La mort soudaine de celui qui restera comme le chef de la France Libre sera tenue secrète toute la nuit, le temps que Madame de Gaulle prévienne leurs deux enfants. La nouvelle tombe sur les téléscripteurs dans la matinée du 10 novembre. Peu avant midi, le président Georges Pompidou s’adresse aux Français à la télévision : « La France est veuve... ».
Les Français sont sous le choc. De toute part on salue la mémoire du fondateur de la Ve République. Dans Le Figaro du 11 novembre, jour anniversaire de l’Armistice de 1918, un dessin de Jacques Faizant restera célèbre : sous les traits de Marianne, la France pleure, agenouillée, sur un chêne tombé à terre.
« Je ne veux pas d’obsèques nationales »
Il était ainsi fait qu'il ne pouvait que servir son pays, et, au milieu de notre tristesse, nous lui devons encore ceci d'avoir vu un jour, sous les voûtes de notre vieille cathédrale, les nations unies autour de nous dans le respect et l'amitié.
Sans doute leurs représentants sont-ils venus saluer une dernière fois le dernier des Grands de la Seconde Guerre mondiale, mais qui, dans cette foule attentive et muette, n'aura pas senti que la courtoisie diplomatique n'était qu'une des raisons mineures de ce concours inouï de délégations funèbres, et qui n'aura pas compris qu'il s'agissait de bien autre chose que d'un témoignage international d'admiration rendu au prestige d'un homme d'Etat ?

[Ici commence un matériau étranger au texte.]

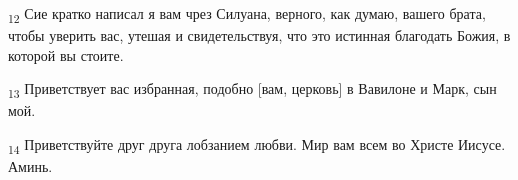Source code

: \begin{tcolorbox}
\textsubscript{12} Сие кратко написал я вам чрез Силуана, верного, как думаю, вашего брата, чтобы уверить вас, утешая и свидетельствуя, что это истинная благодать Божия, в которой вы стоите.
\end{tcolorbox}
\begin{tcolorbox}
\textsubscript{13} Приветствует вас избранная, подобно [вам, церковь] в Вавилоне и Марк, сын мой.
\end{tcolorbox}
\begin{tcolorbox}
\textsubscript{14} Приветствуйте друг друга лобзанием любви. Мир вам всем во Христе Иисусе. Аминь.
\end{tcolorbox}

En fait, le monde politique a fait taire un instant ses dissentiments et ses ambitions pour s'incliner devant une volonté qui n'était pas une volonté de puissance, devant une grandeur qui devait bien peu de choses à la force, devant une intelligence tournée vers la paix, et, en fin de compte, c'est à « une certaine idée de la France » qu'il est venu rendre hommage.
ANDRE FROSSARD,
Le Figaro
La seule récompense
Nous pressentions qu'il tomberait d'un coup, comme ses frères, comme l'un des arbres de cette forêt des marches de l'Est où nous l'avons confiné deux fois... Il nous aura sauvés un jour du déshonneur, en chassant l'occupant des âmes françaises bien avant que les armées vinssent lui signifier ce congé sur le terrain ; il nous aura sauvés de la dictature et de la guerre civile, il nous aura rendu la confiance et l'amitié des peuples pauvres, il aura réconcilé la France avec l'image d'elle-même qu'elle avait distribuée à travers le monde, il aura reconstitué en sous-œuvre l'unité de son pays menacé de désintégration, il nous aura épargné la honte de retarder indéfiniment la libération des peuples auxquels nous avions enseigné la liberté, et nous lui aurons accordé l'an dernier, au mois d'avril, à la majorité, et pour reprendre une fois encore l'inoubliable mot du Soulier de satin, « la seule récompense qu'il méritât et qui fut digne de lui : l'ingratitude ». Il est parti avec ce viatique, précédé de peu par Edmond Michelet, son vieux compagnon, et il n'y aura pas de fin aux Mémoires ; mais cette mémoire n'aura pas de fin dans nos livres.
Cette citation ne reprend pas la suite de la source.